[[ SUPPLIED RECORDS open ]]

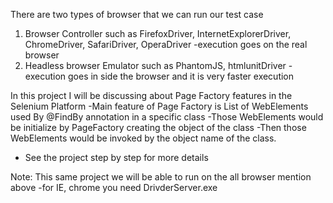 There are two types of browser that we can run our test case
1. Browser Controller such as FirefoxDriver, InternetExplorerDriver, ChromeDriver, SafariDriver, OperaDriver
	-execution goes on the real browser
2. Headless browser Emulator such as PhantomJS, htmlunitDriver
	-execution goes in side the browser and it is very faster execution

In this project I will be discussing about Page Factory features in the Selenium Platform
-Main feature of Page Factory is List of WebElements used By @FindBy annotation in a specific class
-Those WebElements would be initialize by PageFactory creating the object of the class
-Then those WebElements would be invoked by the object name of the class.
- See the project step by step for more details

Note: This same project we will be able to run on the all browser mention above
-for IE, chrome you need DrivderServer.exe
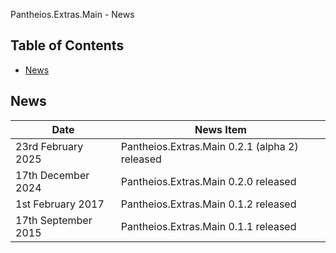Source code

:  Pantheios.Extras.Main - News <!-- omit in toc -->

## Table of Contents <!-- omit in toc -->

- [News](#news)


## News

| Date                | News Item                                                                        |
| ------------------- | -------------------------------------------------------------------------------- |
| 23rd February 2025  | Pantheios.Extras.Main 0.2.1 (alpha 2) released                                   |
| 17th December 2024  | Pantheios.Extras.Main 0.2.0 released                                             |
| 1st February 2017   | Pantheios.Extras.Main 0.1.2 released                                             |
| 17th September 2015 | Pantheios.Extras.Main 0.1.1 released                                             |


<!-- ########################### end of file ########################### -->
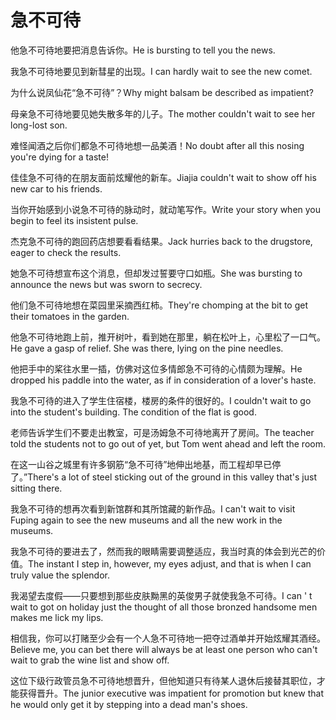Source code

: # 急不可待

<p><span class="chinese">他急不可待地要把消息告诉你。</span><span class="english">He is bursting to tell you the news.</span></p>

<p><span class="chinese">我急不可待地要见到新彗星的出现。</span><span class="english">I can hardly wait to see the new comet.</span></p>

<p><span class="chinese">为什么说凤仙花“急不可待”？</span><span class="english">Why might balsam be described as impatient?</span></p>

<p><span class="chinese">母亲急不可待地要见她失散多年的儿子。</span><span class="english">The mother couldn't wait to see her long-lost son.</span></p>

<p><span class="chinese">难怪闻酒之后你们都急不可待地想一品美酒！</span><span class="english">No doubt after all this nosing you're dying for a taste!</span></p>

<p><span class="chinese">佳佳急不可待的在朋友面前炫耀他的新车。</span><span class="english">Jiajia couldn't wait to show off his new car to his friends.</span></p>

<p><span class="chinese">当你开始感到小说急不可待的脉动时，就动笔写作。</span><span class="english">Write your story when you begin to feel its insistent pulse.</span></p>

<p><span class="chinese">杰克急不可待的跑回药店想要看看结果。</span><span class="english">Jack hurries back to the drugstore, eager to check the results.</span></p>

<p><span class="chinese">她急不可待想宣布这个消息，但却发过誓要守口如瓶。</span><span class="english">She was bursting to announce the news but was sworn to secrecy.</span></p>

<p><span class="chinese">他们急不可待地想在菜园里采摘西红柿。</span><span class="english">They're chomping at the bit to get their tomatoes in the garden.</span></p>

<p><span class="chinese">他急不可待地跑上前，推开树叶，看到她在那里，躺在松叶上，心里松了一口气。</span><span class="english">He gave a gasp of relief. She was there, lying on the pine needles.</span></p>

<p><span class="chinese">他把手中的桨往水里一插，仿佛对这位多情郎急不可待的心情颇为理解。</span><span class="english">He dropped his paddle into the water, as if in consideration of a lover's haste.</span></p>

<p><span class="chinese">我急不可待的进入了学生住宿楼，楼房的条件的很好的。</span><span class="english">I couldn't wait to go into the student's building. The condition of the flat is good.</span></p>

<p><span class="chinese">老师告诉学生们不要走出教室，可是汤姆急不可待地离开了房间。</span><span class="english">The teacher told the students not to go out of yet, but Tom went ahead and left the room.</span></p>

<p><span class="chinese">在这一山谷之城里有许多钢筋“急不可待”地伸出地基，而工程却早已停了。”</span><span class="english">There's a lot of steel sticking out of the ground in this valley that's just sitting there.</span></p>

<p><span class="chinese">我急不可待的想再次看到新馆群和其所馆藏的新作品。</span><span class="english">I can't wait to visit Fuping again to see the new museums and all the new work in the museums.</span></p>

<p><span class="chinese">我急不可待的要进去了，然而我的眼睛需要调整适应，我当时真的体会到光芒的价值。</span><span class="english">The instant I step in, however, my eyes adjust, and that is when I can truly value the splendor.</span></p>

<p><span class="chinese">我渴望去度假——只要想到那些皮肤黝黑的英俊男子就使我急不可待。</span><span class="english">I can ' t wait to got on holiday just the thought of all those bronzed handsome men makes me lick my lips.</span></p>

<p><span class="chinese">相信我，你可以打赌至少会有一个人急不可待地一把夺过酒单并开始炫耀其酒经。</span><span class="english">Believe me, you can bet there will always be at least one person who can't wait to grab the wine list and show off.</span></p>

<p><span class="chinese">这位下级行政管员急不可待地想晋升，但他知道只有待某人退休后接替其职位，才能获得晋升。</span><span class="english">The junior executive was impatient for promotion but knew that he would only get it by stepping into a dead man's shoes.</span></p>

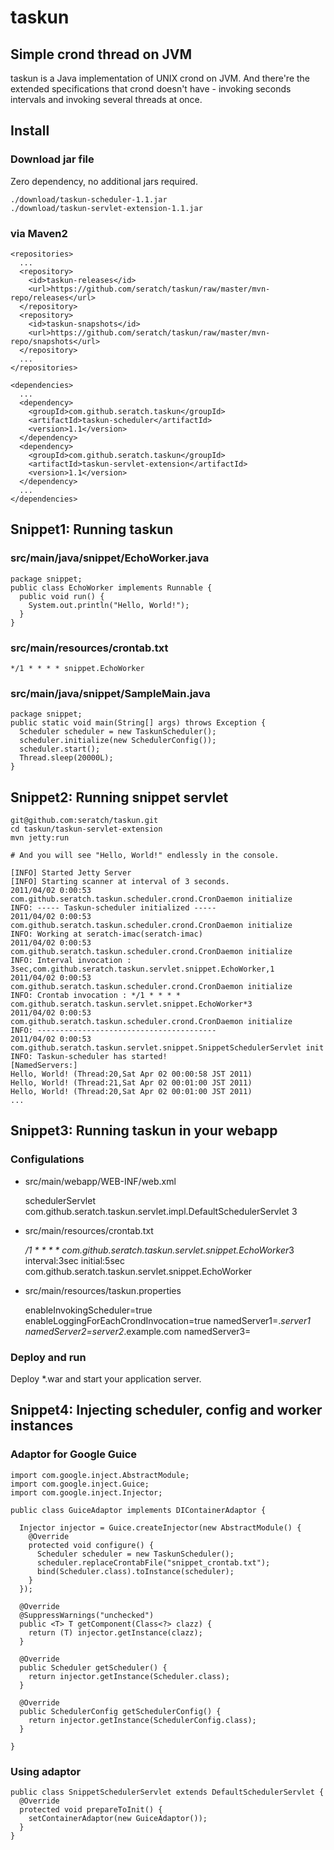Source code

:# taskun

## Simple crond thread on JVM

taskun is a Java implementation of UNIX crond on JVM. 
And there're the extended specifications that crond doesn't have - invoking seconds intervals and invoking several threads at once.

## Install

### Download jar file

Zero dependency, no additional jars required.

    ./download/taskun-scheduler-1.1.jar
    ./download/taskun-servlet-extension-1.1.jar

### via Maven2

    <repositories>
      ...
      <repository>
        <id>taskun-releases</id>
        <url>https://github.com/seratch/taskun/raw/master/mvn-repo/releases</url>
      </repository>
      <repository>
        <id>taskun-snapshots</id>
        <url>https://github.com/seratch/taskun/raw/master/mvn-repo/snapshots</url>
      </repository>
      ...
    </repositories>

    <dependencies>
      ...
      <dependency>
        <groupId>com.github.seratch.taskun</groupId>
        <artifactId>taskun-scheduler</artifactId>
        <version>1.1</version>
      </dependency>
      <dependency>
        <groupId>com.github.seratch.taskun</groupId>
        <artifactId>taskun-servlet-extension</artifactId>
        <version>1.1</version>
      </dependency>
      ...
    </dependencies>


## Snippet1: Running taskun 

### src/main/java/snippet/EchoWorker.java

    package snippet;
    public class EchoWorker implements Runnable {
      public void run() {
        System.out.println("Hello, World!");
      }
    }

### src/main/resources/crontab.txt

    */1 * * * * snippet.EchoWorker

### src/main/java/snippet/SampleMain.java

    package snippet;
    public static void main(String[] args) throws Exception {
      Scheduler scheduler = new TaskunScheduler();
      scheduler.initialize(new SchedulerConfig());
      scheduler.start();
      Thread.sleep(20000L);
    }

## Snippet2: Running snippet servlet

    git@github.com:seratch/taskun.git
    cd taskun/taskun-servlet-extension
    mvn jetty:run

    # And you will see "Hello, World!" endlessly in the console.

    [INFO] Started Jetty Server
    [INFO] Starting scanner at interval of 3 seconds.
    2011/04/02 0:00:53 com.github.seratch.taskun.scheduler.crond.CronDaemon initialize
    INFO: ----- Taskun-scheduler initialized -----
    2011/04/02 0:00:53 com.github.seratch.taskun.scheduler.crond.CronDaemon initialize
    INFO: Working at seratch-imac(seratch-imac)
    2011/04/02 0:00:53 com.github.seratch.taskun.scheduler.crond.CronDaemon initialize
    INFO: Interval invocation : 3sec,com.github.seratch.taskun.servlet.snippet.EchoWorker,1
    2011/04/02 0:00:53 com.github.seratch.taskun.scheduler.crond.CronDaemon initialize
    INFO: Crontab invocation : */1 * * * * com.github.seratch.taskun.servlet.snippet.EchoWorker*3
    2011/04/02 0:00:53 com.github.seratch.taskun.scheduler.crond.CronDaemon initialize
    INFO: ----------------------------------------
    2011/04/02 0:00:53 com.github.seratch.taskun.servlet.snippet.SnippetSchedulerServlet init
    INFO: Taskun-scheduler has started!
    [NamedServers:]
    Hello, World! (Thread:20,Sat Apr 02 00:00:58 JST 2011)
    Hello, World! (Thread:21,Sat Apr 02 00:01:00 JST 2011)
    Hello, World! (Thread:20,Sat Apr 02 00:01:00 JST 2011)
    ...

## Snippet3: Running taskun in your webapp

### Configulations

* src/main/webapp/WEB-INF/web.xml

    <servlet>
      <servlet-name>schedulerServlet</servlet-name>
      <servlet-class>com.github.seratch.taskun.servlet.impl.DefaultSchedulerServlet</servlet-class>
      <load-on-startup>3</load-on-startup>
    </servlet>

* src/main/resources/crontab.txt

    */1 * * * * com.github.seratch.taskun.servlet.snippet.EchoWorker*3
    interval:3sec initial:5sec com.github.seratch.taskun.servlet.snippet.EchoWorker

* src/main/resources/taskun.properties

    enableInvokingScheduler=true
    enableLoggingForEachCrondInvocation=true
    namedServer1=.*server1
    namedServer2=server2*.example.com
    namedServer3=

### Deploy and run

Deploy *.war and start your application server.

## Snippet4: Injecting scheduler, config and worker instances

### Adaptor for Google Guice

    import com.google.inject.AbstractModule;
    import com.google.inject.Guice;
    import com.google.inject.Injector;
    
    public class GuiceAdaptor implements DIContainerAdaptor {
    
      Injector injector = Guice.createInjector(new AbstractModule() {
        @Override
        protected void configure() {
          Scheduler scheduler = new TaskunScheduler();
          scheduler.replaceCrontabFile("snippet_crontab.txt");
          bind(Scheduler.class).toInstance(scheduler);
        }
      });
    
      @Override
      @SuppressWarnings("unchecked")
      public <T> T getComponent(Class<?> clazz) {
        return (T) injector.getInstance(clazz);
      }
    
      @Override
      public Scheduler getScheduler() {
        return injector.getInstance(Scheduler.class);
      }
    
      @Override
      public SchedulerConfig getSchedulerConfig() {
        return injector.getInstance(SchedulerConfig.class);
      }
    
    }

### Using adaptor

    public class SnippetSchedulerServlet extends DefaultSchedulerServlet {
      @Override
      protected void prepareToInit() {
        setContainerAdaptor(new GuiceAdaptor());
      }
    }

    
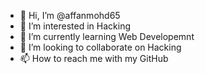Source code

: - 👋 Hi, I’m @affanmohd65
- 👀 I’m interested in Hacking
- 🌱 I’m currently learning Web Developemnt
- 💞️ I’m looking to collaborate on Hacking
- 📫 How to reach me with my GitHub

<!---
affanmohd65/affanmohd65 is a ✨ special ✨ repository because its `README.md` (this file) appears on your GitHub profile.
You can click the Preview link to take a look at your changes.
--->
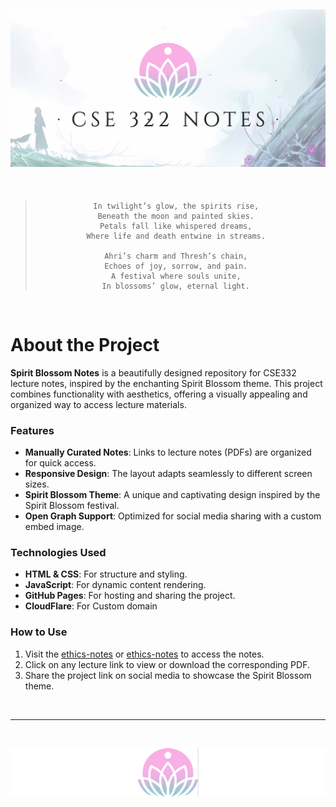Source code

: ![Banner](embed.png)
---

<br>

<blockquote style="text-align: center;">
    
    In twilight’s glow, the spirits rise,  
    Beneath the moon and painted skies.  
    Petals fall like whispered dreams,  
    Where life and death entwine in streams.  

    Ahri’s charm and Thresh’s chain,  
    Echoes of joy, sorrow, and pain.  
    A festival where souls unite,  
    In blossoms’ glow, eternal light.  

</blockquote>

<br>


# About the Project

**Spirit Blossom Notes** is a beautifully designed repository for CSE332 lecture notes, inspired by the enchanting Spirit Blossom theme. This project combines functionality with aesthetics, offering a visually appealing and organized way to access lecture materials.


### Features
- **Manually Curated Notes**: Links to lecture notes (PDFs) are organized for quick access.
- **Responsive Design**: The layout adapts seamlessly to different screen sizes.
- **Spirit Blossom Theme**: A unique and captivating design inspired by the Spirit Blossom festival.
- **Open Graph Support**: Optimized for social media sharing with a custom embed image.

### Technologies Used
- **HTML & CSS**: For structure and styling.
- **JavaScript**: For dynamic content rendering.
- **GitHub Pages**: For hosting and sharing the project.
- **CloudFlare**: For Custom domain

### How to Use
1. Visit the [ethics-notes](https://ethics-notes.pages.dev) or [ethics-notes](https://d3faltxd.github.io/CSE332-Notes/) to access the notes.
2. Click on any lecture link to view or download the corresponding PDF.
3. Share the project link on social media to showcase the Spirit Blossom theme.
<br>

---
<br>


![Banner](logo2.png)
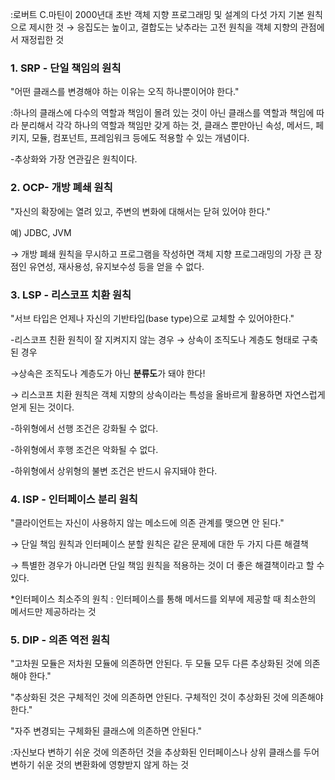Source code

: :로버트 C.마틴이 2000년대 초반 객체 지향 프로그래밍 및 설계의 다섯 가지 기본 원칙으로 제시한 것 → 응집도는 높이고, 결합도는 낮추라는 고전 원칙을 객체 지향의 관점에서 재정립한 것 

### 1. SRP - 단일 책임의 원칙

"어떤 클래스를 변경해야 하는 이유는 오직 하나뿐이어야 한다."

:하나의 클래스에 다수의 역할과 책임이 몰려 있는 것이 아닌 클래스를 역할과 책임에 따라 분리해서 각각 하나의 역할과 책임만 갖게 하는 것, 클래스 뿐만아닌 속성, 메서드, 페키지, 모듈, 컴포넌트, 프레임워크 등에도 적용할 수 있는 개념이다. 

 -추상화와 가장 연관깊은 원칙이다. 

### 2. OCP- 개방 폐쇄 원칙

"자신의 확장에는 열려 있고, 주변의 변화에 대해서는 닫혀 있어야 한다."

예) JDBC, JVM

→ 개방 폐쇄 원칙을 무시하고 프로그램을 작성하면 객체 지향 프로그래밍의 가장 큰 장점인 유연성, 재사용성, 유지보수성 등을 얻을 수 없다. 

### 3. LSP - 리스코프 치환 원칙

"서브 타입은 언제나 자신의 기반타입(base type)으로 교체할 수 있어야한다."

-리스코프 친환 원칙이 잘 지켜지지 않는 경우 → 상속이 조직도나 계층도 형태로 구축된 경우

→상속은 조직도나 계층도가 아닌 **분류도**가 돼야 한다!

→ 리스코프 치환 원칙은 객체 지향의 상속이라는 특성을 올바르게 활용하면 자연스럽게 얻게 된는 것이다. 

-하위형에서 선행 조건은 강화될 수 없다.

-하위형에서 후행 조건은 악화될 수 없다.

-하위형에서 상위형의 불변 조건은 반드시 유지돼야 한다. 

### 4. ISP - 인터페이스 분리 원칙

 "클라이언트는 자신이 사용하지 않는 메소드에 의존 관계를 맺으면 안 된다."

→ 단일 책임 원칙과 인터페이스 분할 원칙은 같은 문제에 대한 두 가지 다른 해결책

→ 특별한 경우가 아니라면 단일 책임 원칙을 적용하는 것이 더 좋은 해결책이라고 할 수 있다. 

*인터페이스 최소주의 원칙 : 인터페이스를 통해 메서드를 외부에 제공할 때 최소한의 메서드만 제공하라는 것 

### 5. DIP - 의존 역전 원칙

"고차원 모듈은 저차원 모듈에 의존하면 안된다. 두 모듈 모두 다른 추상화된 것에 의존해야 한다."

"추상화된 것은 구체적인 것에 의존하면 안된다. 구체적인 것이 추상화된 것에 의존해야 한다."

"자주 변경되는 구체화된 클래스에 의존하면 안된다."

:자신보다 변하기 쉬운 것에 의존하던 것을 추상화된 인터페이스나 상위 클래스를 두어 변하기 쉬운 것의 변환화에 영향받지 않게 하는 것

[[ SUPPLIED RECORDS closed ]]

Look at the records above. Copy every line where the string "Extras" occurs.

• RESPONSE:
:  Pantheios.Extras.Main - News <!-- omit in toc -->
| 23rd February 2025  | Pantheios.Extras.Main 0.2.1 (alpha 2) released                                   |
| 17th December 2024  | Pantheios.Extras.Main 0.2.0 released                                             |
| 1st February 2017   | Pantheios.Extras.Main 0.1.2 released                                             |
| 17th September 2015 | Pantheios.Extras.Main 0.1.1 released                                             |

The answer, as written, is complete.